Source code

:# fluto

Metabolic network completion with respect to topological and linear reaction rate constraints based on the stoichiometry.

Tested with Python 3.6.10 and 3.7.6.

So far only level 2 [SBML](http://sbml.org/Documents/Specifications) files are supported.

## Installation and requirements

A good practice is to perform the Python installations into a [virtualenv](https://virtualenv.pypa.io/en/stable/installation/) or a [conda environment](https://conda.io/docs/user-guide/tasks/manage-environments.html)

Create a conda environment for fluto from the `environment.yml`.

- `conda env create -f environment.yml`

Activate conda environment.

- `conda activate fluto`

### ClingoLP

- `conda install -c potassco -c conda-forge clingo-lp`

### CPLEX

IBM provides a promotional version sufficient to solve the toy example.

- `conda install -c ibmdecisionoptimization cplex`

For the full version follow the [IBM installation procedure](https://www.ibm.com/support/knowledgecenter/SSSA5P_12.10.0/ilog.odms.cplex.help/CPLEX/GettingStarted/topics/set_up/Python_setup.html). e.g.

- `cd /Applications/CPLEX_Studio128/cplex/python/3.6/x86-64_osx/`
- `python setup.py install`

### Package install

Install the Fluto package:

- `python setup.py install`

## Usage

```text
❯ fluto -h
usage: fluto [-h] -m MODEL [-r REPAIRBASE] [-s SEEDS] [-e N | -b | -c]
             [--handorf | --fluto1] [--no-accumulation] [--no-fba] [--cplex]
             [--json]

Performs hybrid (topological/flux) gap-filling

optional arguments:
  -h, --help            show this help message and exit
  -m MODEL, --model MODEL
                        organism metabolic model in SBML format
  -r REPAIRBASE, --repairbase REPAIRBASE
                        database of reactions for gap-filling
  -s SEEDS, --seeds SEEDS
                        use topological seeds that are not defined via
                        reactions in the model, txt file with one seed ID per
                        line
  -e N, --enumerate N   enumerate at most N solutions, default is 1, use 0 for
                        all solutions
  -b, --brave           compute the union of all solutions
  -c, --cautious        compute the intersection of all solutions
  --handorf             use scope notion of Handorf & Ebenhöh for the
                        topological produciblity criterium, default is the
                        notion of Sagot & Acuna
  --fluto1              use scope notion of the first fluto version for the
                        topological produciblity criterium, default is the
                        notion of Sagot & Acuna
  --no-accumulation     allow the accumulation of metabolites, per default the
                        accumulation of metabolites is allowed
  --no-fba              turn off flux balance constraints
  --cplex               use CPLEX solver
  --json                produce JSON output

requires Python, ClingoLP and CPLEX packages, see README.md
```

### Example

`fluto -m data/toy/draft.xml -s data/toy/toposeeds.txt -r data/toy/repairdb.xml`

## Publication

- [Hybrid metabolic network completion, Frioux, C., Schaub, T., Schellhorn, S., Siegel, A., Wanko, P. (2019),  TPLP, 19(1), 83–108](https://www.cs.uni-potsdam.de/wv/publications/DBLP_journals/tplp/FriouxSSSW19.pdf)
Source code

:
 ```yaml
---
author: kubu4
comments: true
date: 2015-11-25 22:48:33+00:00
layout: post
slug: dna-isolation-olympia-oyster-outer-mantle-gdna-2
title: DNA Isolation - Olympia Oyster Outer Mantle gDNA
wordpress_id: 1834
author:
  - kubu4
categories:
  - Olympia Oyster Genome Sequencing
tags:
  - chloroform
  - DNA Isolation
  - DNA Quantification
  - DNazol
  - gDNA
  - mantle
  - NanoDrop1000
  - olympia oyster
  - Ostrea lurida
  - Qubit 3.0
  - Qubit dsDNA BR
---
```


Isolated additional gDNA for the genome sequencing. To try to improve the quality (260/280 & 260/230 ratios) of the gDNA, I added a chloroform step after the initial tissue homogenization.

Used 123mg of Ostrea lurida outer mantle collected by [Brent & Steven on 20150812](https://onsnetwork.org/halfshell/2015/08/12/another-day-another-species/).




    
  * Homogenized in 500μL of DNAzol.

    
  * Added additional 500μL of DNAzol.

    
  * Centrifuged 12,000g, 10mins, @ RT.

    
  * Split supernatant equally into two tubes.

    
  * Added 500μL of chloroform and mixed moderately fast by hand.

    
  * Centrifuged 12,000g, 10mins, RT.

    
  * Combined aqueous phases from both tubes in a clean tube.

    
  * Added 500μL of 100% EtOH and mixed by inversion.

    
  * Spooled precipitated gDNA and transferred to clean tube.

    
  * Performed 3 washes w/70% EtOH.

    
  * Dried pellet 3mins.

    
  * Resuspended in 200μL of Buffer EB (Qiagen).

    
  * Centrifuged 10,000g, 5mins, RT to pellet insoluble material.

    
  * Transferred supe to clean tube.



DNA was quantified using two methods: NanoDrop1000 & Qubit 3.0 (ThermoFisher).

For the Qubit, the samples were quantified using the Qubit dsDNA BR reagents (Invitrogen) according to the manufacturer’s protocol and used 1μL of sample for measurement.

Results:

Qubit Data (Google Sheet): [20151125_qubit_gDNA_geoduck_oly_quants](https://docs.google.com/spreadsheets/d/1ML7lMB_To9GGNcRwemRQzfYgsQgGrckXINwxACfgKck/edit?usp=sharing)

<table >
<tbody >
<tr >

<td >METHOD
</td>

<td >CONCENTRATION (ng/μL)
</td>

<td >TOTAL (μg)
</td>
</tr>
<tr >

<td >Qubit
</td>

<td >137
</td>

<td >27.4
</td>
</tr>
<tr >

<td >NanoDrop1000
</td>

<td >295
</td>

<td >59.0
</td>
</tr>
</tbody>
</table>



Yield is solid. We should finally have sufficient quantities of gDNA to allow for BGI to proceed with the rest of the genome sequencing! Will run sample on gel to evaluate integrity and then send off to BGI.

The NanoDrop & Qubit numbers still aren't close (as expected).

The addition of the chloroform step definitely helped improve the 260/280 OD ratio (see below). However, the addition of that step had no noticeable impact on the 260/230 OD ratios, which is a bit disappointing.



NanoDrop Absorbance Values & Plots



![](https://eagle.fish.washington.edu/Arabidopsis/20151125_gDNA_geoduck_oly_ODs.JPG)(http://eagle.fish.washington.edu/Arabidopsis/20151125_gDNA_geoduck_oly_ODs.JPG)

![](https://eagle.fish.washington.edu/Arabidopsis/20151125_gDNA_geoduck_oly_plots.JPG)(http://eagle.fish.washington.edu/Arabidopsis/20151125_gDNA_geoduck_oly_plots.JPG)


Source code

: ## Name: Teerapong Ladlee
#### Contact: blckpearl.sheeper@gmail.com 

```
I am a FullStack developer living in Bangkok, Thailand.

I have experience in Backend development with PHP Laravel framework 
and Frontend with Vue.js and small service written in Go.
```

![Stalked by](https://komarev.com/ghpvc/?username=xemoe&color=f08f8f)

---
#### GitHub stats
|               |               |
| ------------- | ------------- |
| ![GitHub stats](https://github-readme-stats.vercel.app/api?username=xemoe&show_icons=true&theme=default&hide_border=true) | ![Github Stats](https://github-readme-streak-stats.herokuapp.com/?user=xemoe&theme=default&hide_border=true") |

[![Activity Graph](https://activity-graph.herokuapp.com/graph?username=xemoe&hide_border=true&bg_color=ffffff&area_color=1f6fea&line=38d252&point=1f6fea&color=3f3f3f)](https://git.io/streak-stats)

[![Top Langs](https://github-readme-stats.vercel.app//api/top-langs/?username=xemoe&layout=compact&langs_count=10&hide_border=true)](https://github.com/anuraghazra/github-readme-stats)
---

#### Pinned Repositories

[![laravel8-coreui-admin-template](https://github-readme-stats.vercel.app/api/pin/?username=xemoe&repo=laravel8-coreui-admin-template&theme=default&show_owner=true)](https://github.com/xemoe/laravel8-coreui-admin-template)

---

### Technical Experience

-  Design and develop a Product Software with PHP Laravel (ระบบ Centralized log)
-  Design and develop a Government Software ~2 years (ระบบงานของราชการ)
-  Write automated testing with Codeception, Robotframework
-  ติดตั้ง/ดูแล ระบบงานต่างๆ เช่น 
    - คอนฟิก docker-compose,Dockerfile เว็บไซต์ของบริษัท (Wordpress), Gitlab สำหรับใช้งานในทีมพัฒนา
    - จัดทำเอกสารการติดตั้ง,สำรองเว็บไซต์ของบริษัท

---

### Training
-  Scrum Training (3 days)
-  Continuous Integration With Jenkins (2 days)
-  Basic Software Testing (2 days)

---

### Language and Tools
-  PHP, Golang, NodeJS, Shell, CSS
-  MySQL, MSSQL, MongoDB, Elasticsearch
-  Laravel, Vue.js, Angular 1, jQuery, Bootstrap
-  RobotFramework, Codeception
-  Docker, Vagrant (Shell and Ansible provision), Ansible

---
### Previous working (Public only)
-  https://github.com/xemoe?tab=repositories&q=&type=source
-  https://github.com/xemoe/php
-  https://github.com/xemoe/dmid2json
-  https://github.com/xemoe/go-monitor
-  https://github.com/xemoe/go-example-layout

• _BRIEF_
Each line from the top of the records above through the line containing "Tested with Python 3.6.10 and 3.7.6." needs to be transcribed exactly, and no line after it.

• _ANSWER FOR THIS EXERCISE_
Source code

:# fluto

Metabolic network completion with respect to topological and linear reaction rate constraints based on the stoichiometry.

Tested with Python 3.6.10 and 3.7.6.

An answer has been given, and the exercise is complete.